### [PROVIDED ENTRIES]
>>>
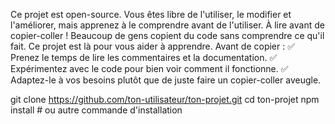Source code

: Ce projet est open-source. Vous êtes libre de l'utiliser, le modifier et l'améliorer, mais apprenez à le comprendre avant de l'utiliser.
À lire avant de copier-coller !
Beaucoup de gens copient du code sans comprendre ce qu'il fait. Ce projet est là pour vous aider à apprendre. Avant de copier :
✅ Prenez le temps de lire les commentaires et la documentation.
✅ Expérimentez avec le code pour bien voir comment il fonctionne.
✅ Adaptez-le à vos besoins plutôt que de juste faire un copier-coller aveugle.

git clone https://github.com/ton-utilisateur/ton-projet.git
cd ton-projet
npm install  # ou autre commande d'installation
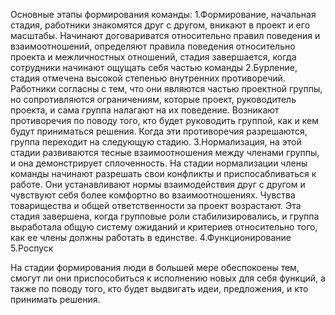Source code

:  Основные этапы формирования команды:
1.Формирование, начальная стадия, работники знакомятся друг с другом, вникают в проект и его масштабы. Начинают договариватся относительно правил поведения и взаимоотношений, определяют правила поведения относительно проекта и межличностных отношений, стадия завершается, когда сотрудники начинают ощущать себя частью команды
2.Бурление, стадия отмечена высокой степенью внутренних противоречий. Работники согласны с тем, что они являются частью проектной группы, но сопротивляются ограничениям, которые проект, руководитель проекта, и сама группа налагают на их поведение. Возникают противоречия по поводу того, кто будет руководить группой, как и кем будут приниматься решения. Когда эти противоречия разрешаются, группа переходит на следующую стадию.
3.Нормализация, на этой стадии развиваются тесные взаимоотношения между членами группы, и она демонстрирует сплоченность. На стадии нормализации члены команды начинают разрешать свои конфликты и приспосабливаться к работе. Они устанавливают нормы взаимодействия друг с другом и чувствуют себя более комфортно во взаимоотношениях. Чувства товарищества и общей ответственности за проект возрастают. Эта стадия завершена, когда групповые роли стабилизировались, и группа выработала общую систему ожиданий и критериев относительно того, как ее члены должны работать в единстве.
4.Функционирование
5.Роспуск

На стадии формирования люди в большей мере обеспокоены тем, смогут ли они приспособиться к исполнению новых для себя функций, а также по поводу того, кто будет выдвигать идеи, предложения, и кто принимать решения.
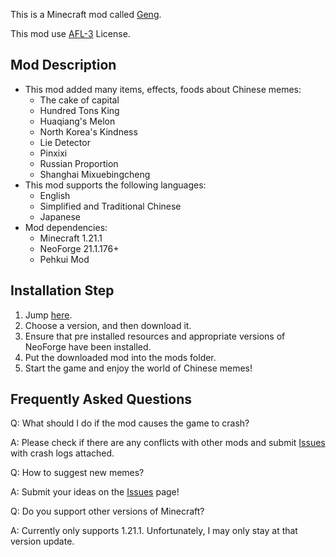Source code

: This is a Minecraft mod called [Geng](https://modrinth.com/mod/geng).

This mod use [AFL-3](https://opensource.org/license/afl-3-0-php) License.

## Mod Description
- This mod added many items, effects, foods about Chinese memes:
  - The cake of capital
  - Hundred Tons King
  - Huaqiang's Melon
  - North Korea's Kindness
  - Lie Detector
  - Pinxixi
  - Russian Proportion
  - Shanghai Mixuebingcheng
- This mod supports the following languages:
  - English
  - Simplified and Traditional Chinese
  - Japanese
- Mod dependencies:
  - Minecraft 1.21.1
  - NeoForge 21.1.176+
  - Pehkui Mod


## Installation Step
1. Jump [here](https://modrinth.com/mod/geng/versions).
2. Choose a version, and then download it.
3. Ensure that pre installed resources and appropriate versions of NeoForge have been installed.
4. Put the downloaded mod into the mods folder.
5. Start the game and enjoy the world of Chinese memes!


## Frequently Asked Questions
Q: What should I do if the mod causes the game to crash?

A: Please check if there are any conflicts with other mods and submit [Issues](https://github.com/aiLinMc/Geng/issues) with crash logs attached.

Q: How to suggest new memes?

A: Submit your ideas on the [Issues](https://github.com/aiLinMc/Geng/issues) page!

Q: Do you support other versions of Minecraft?

A: Currently only supports 1.21.1. Unfortunately, I may only stay at that version update.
<<<
### [ASSIGNMENT]
None of the pictures should be copied, but every record above must be returned exactly.

### [RESULT FOR THIS EXERCISE]
Source code

: Ce projet est open-source. Vous êtes libre de l'utiliser, le modifier et l'améliorer, mais apprenez à le comprendre avant de l'utiliser.
À lire avant de copier-coller !
Beaucoup de gens copient du code sans comprendre ce qu'il fait. Ce projet est là pour vous aider à apprendre. Avant de copier :
✅ Prenez le temps de lire les commentaires et la documentation.
✅ Expérimentez avec le code pour bien voir comment il fonctionne.
✅ Adaptez-le à vos besoins plutôt que de juste faire un copier-coller aveugle.

git clone https://github.com/ton-utilisateur/ton-projet.git
cd ton-projet
npm install  # ou autre commande d'installation
Source code

:  Основные этапы формирования команды:
1.Формирование, начальная стадия, работники знакомятся друг с другом, вникают в проект и его масштабы. Начинают договариватся относительно правил поведения и взаимоотношений, определяют правила поведения относительно проекта и межличностных отношений, стадия завершается, когда сотрудники начинают ощущать себя частью команды
2.Бурление, стадия отмечена высокой степенью внутренних противоречий. Работники согласны с тем, что они являются частью проектной группы, но сопротивляются ограничениям, которые проект, руководитель проекта, и сама группа налагают на их поведение. Возникают противоречия по поводу того, кто будет руководить группой, как и кем будут приниматься решения. Когда эти противоречия разрешаются, группа переходит на следующую стадию.
3.Нормализация, на этой стадии развиваются тесные взаимоотношения между членами группы, и она демонстрирует сплоченность. На стадии нормализации члены команды начинают разрешать свои конфликты и приспосабливаться к работе. Они устанавливают нормы взаимодействия друг с другом и чувствуют себя более комфортно во взаимоотношениях. Чувства товарищества и общей ответственности за проект возрастают. Эта стадия завершена, когда групповые роли стабилизировались, и группа выработала общую систему ожиданий и критериев относительно того, как ее члены должны работать в единстве.
4.Функционирование
5.Роспуск

На стадии формирования люди в большей мере обеспокоены тем, смогут ли они приспособиться к исполнению новых для себя функций, а также по поводу того, кто будет выдвигать идеи, предложения, и кто принимать решения.
Source code

: This is a Minecraft mod called [Geng](https://modrinth.com/mod/geng).

This mod use [AFL-3](https://opensource.org/license/afl-3-0-php) License.

## Mod Description
- This mod added many items, effects, foods about Chinese memes:
  - The cake of capital
  - Hundred Tons King
  - Huaqiang's Melon
  - North Korea's Kindness
  - Lie Detector
  - Pinxixi
  - Russian Proportion
  - Shanghai Mixuebingcheng
- This mod supports the following languages:
  - English
  - Simplified and Traditional Chinese
  - Japanese
- Mod dependencies:
  - Minecraft 1.21.1
  - NeoForge 21.1.176+
  - Pehkui Mod


## Installation Step
1. Jump [here](https://modrinth.com/mod/geng/versions).
2. Choose a version, and then download it.
3. Ensure that pre installed resources and appropriate versions of NeoForge have been installed.
4. Put the downloaded mod into the mods folder.
5. Start the game and enjoy the world of Chinese memes!


## Frequently Asked Questions
Q: What should I do if the mod causes the game to crash?

A: Please check if there are any conflicts with other mods and submit [Issues](https://github.com/aiLinMc/Geng/issues) with crash logs attached.

Q: How to suggest new memes?

A: Submit your ideas on the [Issues](https://github.com/aiLinMc/Geng/issues) page!

Q: Do you support other versions of Minecraft?

A: Currently only supports 1.21.1. Unfortunately, I may only stay at that version update.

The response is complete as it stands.